A bill that would establish veterans courts in every judicial district has passed the Senate Judiciary Committee and been reassigned to the Appropriations Committee.
Senate Bill 547, authored by Republican Sens. Joe Zakas and Michael Crider, calls on the Indiana Judicial Center to establish a veterans court in each judicial district and provides two years of funding to get the courts launched.
The measure was unanimously approved by the Senate Judiciary Committee on Feb. 5.
Hamilton County is in the process of organizing a veterans court after the Hamilton County Council approved a $40,000 appropriation to start the new court on top of a $30,000 grant from the Glick Fund last week.
Now the new veterans court is seeking certification from the Indiana Judicial Center.
Hamilton Superior 3 Judge William Hughes, who will preside over the veterans court, said he is not familiar with the Senate bill. But these courts are important and the funding provision in the legislation will be helpful, he noted.

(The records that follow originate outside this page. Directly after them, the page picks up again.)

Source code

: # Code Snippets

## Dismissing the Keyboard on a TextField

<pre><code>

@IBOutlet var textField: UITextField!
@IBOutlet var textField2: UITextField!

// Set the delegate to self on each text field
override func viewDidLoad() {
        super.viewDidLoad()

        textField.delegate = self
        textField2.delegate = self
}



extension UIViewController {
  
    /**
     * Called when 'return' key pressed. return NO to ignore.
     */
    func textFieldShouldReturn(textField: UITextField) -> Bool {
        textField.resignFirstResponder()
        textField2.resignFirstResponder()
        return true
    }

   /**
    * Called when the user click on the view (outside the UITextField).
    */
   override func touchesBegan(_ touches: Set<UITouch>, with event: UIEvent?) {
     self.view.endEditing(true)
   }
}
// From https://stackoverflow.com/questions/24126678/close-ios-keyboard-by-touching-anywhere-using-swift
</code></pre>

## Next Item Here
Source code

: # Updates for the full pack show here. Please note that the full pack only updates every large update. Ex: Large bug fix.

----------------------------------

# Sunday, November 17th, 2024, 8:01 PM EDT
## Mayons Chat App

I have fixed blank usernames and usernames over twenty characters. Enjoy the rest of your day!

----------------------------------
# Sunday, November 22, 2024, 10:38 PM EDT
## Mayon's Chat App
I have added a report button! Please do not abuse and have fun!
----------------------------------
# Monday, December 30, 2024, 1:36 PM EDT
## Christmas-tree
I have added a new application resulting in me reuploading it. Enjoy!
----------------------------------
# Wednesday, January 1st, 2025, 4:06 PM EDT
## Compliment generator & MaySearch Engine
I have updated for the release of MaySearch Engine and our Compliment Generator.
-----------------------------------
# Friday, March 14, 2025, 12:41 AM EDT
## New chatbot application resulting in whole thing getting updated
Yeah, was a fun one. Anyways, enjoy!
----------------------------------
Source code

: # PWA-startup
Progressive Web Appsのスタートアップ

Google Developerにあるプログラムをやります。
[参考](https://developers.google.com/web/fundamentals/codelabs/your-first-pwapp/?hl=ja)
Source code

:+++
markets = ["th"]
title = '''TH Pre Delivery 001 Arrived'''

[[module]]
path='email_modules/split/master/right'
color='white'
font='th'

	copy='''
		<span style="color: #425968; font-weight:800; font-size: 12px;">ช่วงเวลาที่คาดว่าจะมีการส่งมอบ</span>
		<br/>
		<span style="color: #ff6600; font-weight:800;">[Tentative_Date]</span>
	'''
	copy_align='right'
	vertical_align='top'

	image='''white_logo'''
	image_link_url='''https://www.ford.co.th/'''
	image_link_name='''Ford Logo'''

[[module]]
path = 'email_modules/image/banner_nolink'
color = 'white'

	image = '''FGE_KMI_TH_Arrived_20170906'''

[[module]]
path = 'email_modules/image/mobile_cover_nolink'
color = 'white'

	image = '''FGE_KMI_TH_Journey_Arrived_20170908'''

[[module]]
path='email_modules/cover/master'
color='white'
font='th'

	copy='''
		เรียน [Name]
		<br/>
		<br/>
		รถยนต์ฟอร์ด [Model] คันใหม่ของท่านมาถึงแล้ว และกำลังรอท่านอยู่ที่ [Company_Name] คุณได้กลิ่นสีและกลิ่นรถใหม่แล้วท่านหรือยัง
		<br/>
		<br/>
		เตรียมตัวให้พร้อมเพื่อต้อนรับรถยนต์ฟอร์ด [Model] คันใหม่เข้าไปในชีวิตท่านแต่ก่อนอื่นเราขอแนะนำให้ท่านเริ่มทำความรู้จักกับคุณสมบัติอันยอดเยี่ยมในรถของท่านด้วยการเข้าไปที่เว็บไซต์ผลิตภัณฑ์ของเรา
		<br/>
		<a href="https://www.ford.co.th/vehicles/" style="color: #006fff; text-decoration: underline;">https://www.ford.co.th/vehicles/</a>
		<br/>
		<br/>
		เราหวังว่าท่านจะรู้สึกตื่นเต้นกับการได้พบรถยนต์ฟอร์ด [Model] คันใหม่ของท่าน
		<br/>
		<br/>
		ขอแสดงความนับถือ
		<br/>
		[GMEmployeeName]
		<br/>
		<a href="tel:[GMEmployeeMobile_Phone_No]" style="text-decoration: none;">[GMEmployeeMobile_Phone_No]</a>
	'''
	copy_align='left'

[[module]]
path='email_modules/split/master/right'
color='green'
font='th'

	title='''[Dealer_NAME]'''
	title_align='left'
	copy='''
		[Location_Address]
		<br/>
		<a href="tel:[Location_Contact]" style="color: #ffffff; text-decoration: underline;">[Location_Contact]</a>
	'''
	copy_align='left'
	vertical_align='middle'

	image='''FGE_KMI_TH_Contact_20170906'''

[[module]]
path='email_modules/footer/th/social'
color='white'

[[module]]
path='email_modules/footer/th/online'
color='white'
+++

The veterans courts that have been established around the state have been started at the grassroots level with the counties determining the need and doing the necessary work, Hughes said. And that may be the best way for a veterans court to be set up rather than a top down approach, he continued.
Part of what makes veterans courts work, Hughes said, is the teamwork that happens at the county level.
Still, Hughes said he would be happy to work with the Legislature and judges in his districts to help determine the best way to serve veterans.
SB 547 requires the board of directors of the Judicial Conference of Indiana to adopt rules prescribing how courts and counties shall cooperate with one another concerning a veteran under the jurisdiction of a veterans court in a different county.
In addition, the bill appropriates $260,000 in each of the fiscal years for 2016 and 2017 especially for establishing veterans courts as well as for covering the costs of training and certification.
A fiscal analysis by the Indiana Legislative Services Agency found that while the administrative costs to the Indiana Judicial Center may increase, treatment and alternative sentencing of the veterans could lower the costs of incarceration.